Swab writes a continuous series of gut punch moments into his film, each one meant to punctuate the state of existence the people in the film are stuck in mostly thanks to lack of opportunity or access. He shows, sometimes in subtle ways and sometimes in more obvious ways, how oppression creates a cycle of criminal existence for people who fall into its traps. There are no easy ways out and, even if there were, the people in this story wouldn't even know how to find them and might not even want to explore them because their reality is so ingrained into who they are, anything else might seem worse than where they are already at.

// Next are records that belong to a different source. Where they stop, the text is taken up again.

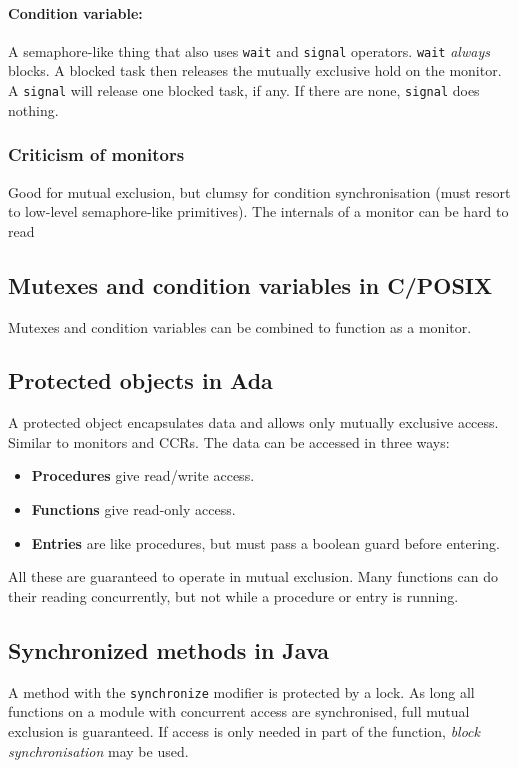 \documentclass[a4paper, 12pt]{article}
\begin{document}
\paragraph{Condition variable:} A semaphore-like thing that also uses \texttt{wait} and \texttt{signal} operators. \texttt{wait} \emph{always} blocks. A blocked task then releases the mutually exclusive hold on the monitor. A \texttt{signal} will release one blocked task, if any. If there are none, \texttt{signal} does nothing.
\subsubsection{Criticism of monitors}
Good for mutual exclusion, but clumsy for condition synchronisation (must resort to low-level semaphore-like primitives). The internals of a monitor can be hard to read

\subsection{Mutexes and condition variables in C/POSIX}
Mutexes and condition variables can be combined to function as a monitor.

\subsection{Protected objects in Ada}
A protected object encapsulates data and allows only mutually exclusive access. Similar to monitors and CCRs. The data can be accessed in three ways:
\begin{itemize}
	\item \textbf{Procedures} give read/write access.
	\item \textbf{Functions} give read-only access.
	\item \textbf{Entries} are like procedures, but must pass a boolean guard before entering.
\end{itemize}
All these are guaranteed to operate in mutual exclusion. Many functions can do their reading concurrently, but not while a procedure or entry is running.

\subsection{Synchronized methods in Java}
A method with the \texttt{synchronize} modifier is protected by a lock. As long all functions on a module with concurrent access are synchronised, full mutual exclusion is guaranteed. If access is only needed in part of the function, \emph{block synchronisation} may be used.
\end{document}
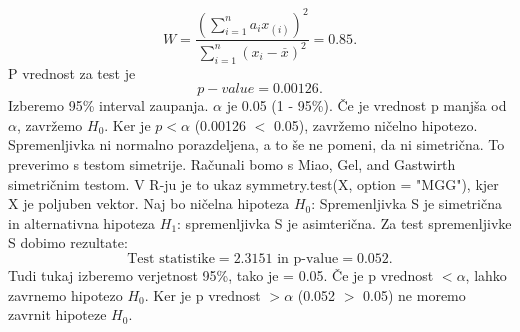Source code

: \documentclass[a4paper,11pt]{article}
\begin{document}
\[W = \frac{(\sum_{i = 1}^{n}a_i x_{(i)})^2}{\sum_{i = 1}^{n}(x_i - \overset{\_}{x})^2} = 0.85.\]
 P vrednost za test je 
\[ p-value = 0.00126. \]
Izberemo 95\% interval zaupanja. \(\alpha\) je 0.05 (1 - 95\%). Če je vrednost p manjša od \(\alpha\), zavržemo \(H_0\). Ker je \(p < \alpha\) (0.00126 \(<\) 0.05), zavržemo ničelno hipotezo. Spremenljivka ni normalno porazdeljena, a to še ne pomeni, da ni simetrična. To preverimo s testom simetrije. Računali bomo s Miao, Gel, and Gastwirth simetričnim testom. V R-ju je to ukaz symmetry.test(X, option = "MGG")\cite{lawstat}, kjer X je poljuben vektor. Naj bo ničelna hipoteza \(H_0\): Spremenljivka S je simetrična in alternativna hipoteza \(H_1\): spremenljivka S je asimterična. Za test spremenljivke S dobimo rezultate:
\[\text{Test statistike} = 2.3151 \text{ in p-value} = 0.052.\]
Tudi tukaj izberemo verjetnost 95\%, tako je \alpha = 0.05. Če je p vrednost \(< \alpha\), lahko zavrnemo hipotezo \(H_0\). Ker je p vrednost \(> \alpha\) (0.052 \(>\) 0.05) ne moremo zavrnit hipoteze \(H_0\).
\end{document}
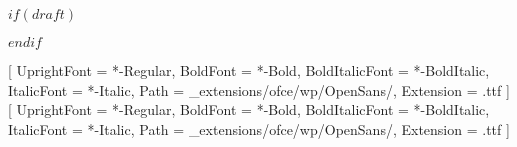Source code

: \usepackage{titlepic}
\usepackage{titling}
\usepackage{graphicx}
\usepackage{fontspec}
\usepackage{placeins}
\usepackage{graphbox}
\usepackage{tikz}
\usepackage{geometry}
\usepackage{xcolor}
\usepackage{amsmath}
\usepackage[some]{background}
$if(draft)$
\usepackage[stamp,color=red!10]{draftwatermark}
$endif$
\usepackage{lipsum}
\usepackage{caption}
\usepackage{datetime}
\usepackage{xstring}
\usepackage{blindtext}
\usepackage{scrlayer-scrpage}

\setmainfont{OpenSans}[
  UprightFont = {*-Regular},
  BoldFont = {*-Bold},
  BoldItalicFont = {*-BoldItalic},
  ItalicFont = {*-Italic},
  Path = {_extensions/ofce/wp/OpenSans/},
  Extension = {.ttf}
]
\setsansfont{OpenSans}[
  UprightFont = {*-Regular},
  BoldFont = {*-Bold},
  BoldItalicFont = {*-BoldItalic},
  ItalicFont = {*-Italic},
  Path = {_extensions/ofce/wp/OpenSans/},
  Extension = {.ttf}
]

\def\getYear#1{\StrLeft{#1}{4}}
\def\getMonth#1{\StrMid{#1}{6}{7}}
\def\getDay#1{\StrRight{#1}{2}}

\def\jolimois#1{\monthname{\getMonth{#1}}}


\clearpairofpagestyles


\pagestyle{scrheadings}


\lofoot*{\thepage}
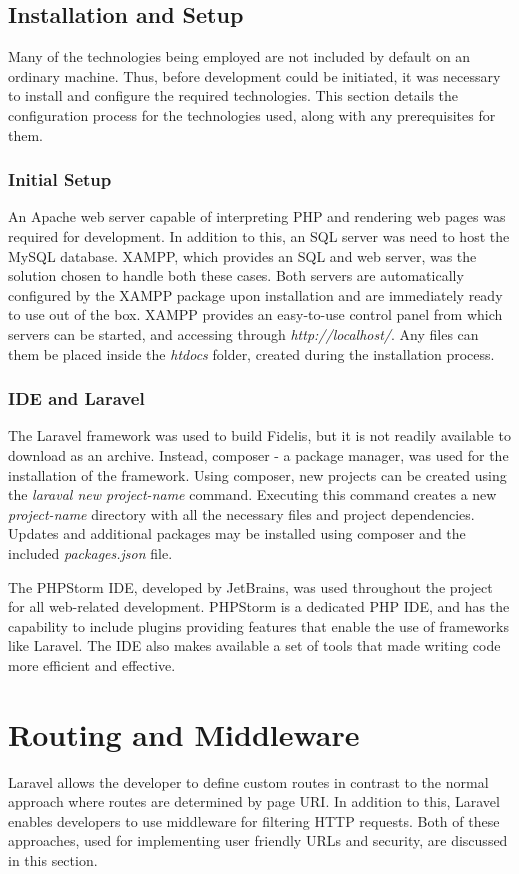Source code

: \subsection{Installation and Setup}
Many of the technologies being employed are not included by default on an ordinary machine. Thus, before development could be initiated, it was necessary to install and configure the required technologies. This section details the configuration process for the technologies used, along with any prerequisites for them.

\subsubsection{Initial Setup}
An Apache web server capable of interpreting PHP and rendering web pages was required for development. In addition to this, an SQL server was need to host the MySQL database. XAMPP, which provides an SQL and web server, was the solution chosen to handle both these cases. Both servers are automatically configured by the XAMPP package upon installation and are immediately ready to use out of the box. XAMPP provides an easy-to-use control panel from which servers can be started, and accessing through \textit{http://localhost/}. Any files can them be placed inside the \textit{htdocs} folder, created during the installation process.

\subsubsection{IDE and Laravel}
The Laravel framework was used to build Fidelis, but it is not readily available to download as an archive. Instead, composer - a package manager, was used for the installation of the framework. Using composer, new projects can be created using the \textit{laraval new project-name} command. Executing this command creates a new \textit{project-name} directory with all the necessary files and project dependencies. Updates and additional packages may be installed using composer and the included \textit{packages.json} file.

The PHPStorm IDE, developed by JetBrains, was used throughout the project for all web-related development. PHPStorm is a dedicated PHP IDE, and has the capability to include plugins providing features that enable the use of frameworks like Laravel. The IDE also makes available a set of tools that made writing code more efficient and effective. 

\section{Routing and Middleware}
Laravel allows the developer to define custom routes in contrast to the normal approach where routes are determined by page URI. In addition to this, Laravel enables developers to use middleware for filtering HTTP requests. Both of these approaches, used for implementing user friendly URLs and security, are discussed in this section.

Yes, the story is dark but there are threads of hope embedded into it as well and I think that's what's most interesting about the movie. Swab forces the audience to look at these people's lives not so much as a way to look down on them and pity them, it's more like look how these people persevere and sometimes thrive when there seems to be nothing there for them. Not everyone who finds themselves in dark times or unsavory circumstances will find their way out but, even those who don't succeed can still live their lives with a sense of purpose and a sort of nobility that allows them to maintain some sense of humanity. I think that's what we are supposed to see is that, no matter who we are, where we are, what we believe, or what we are living for. We are all human and deserve to be treated as such.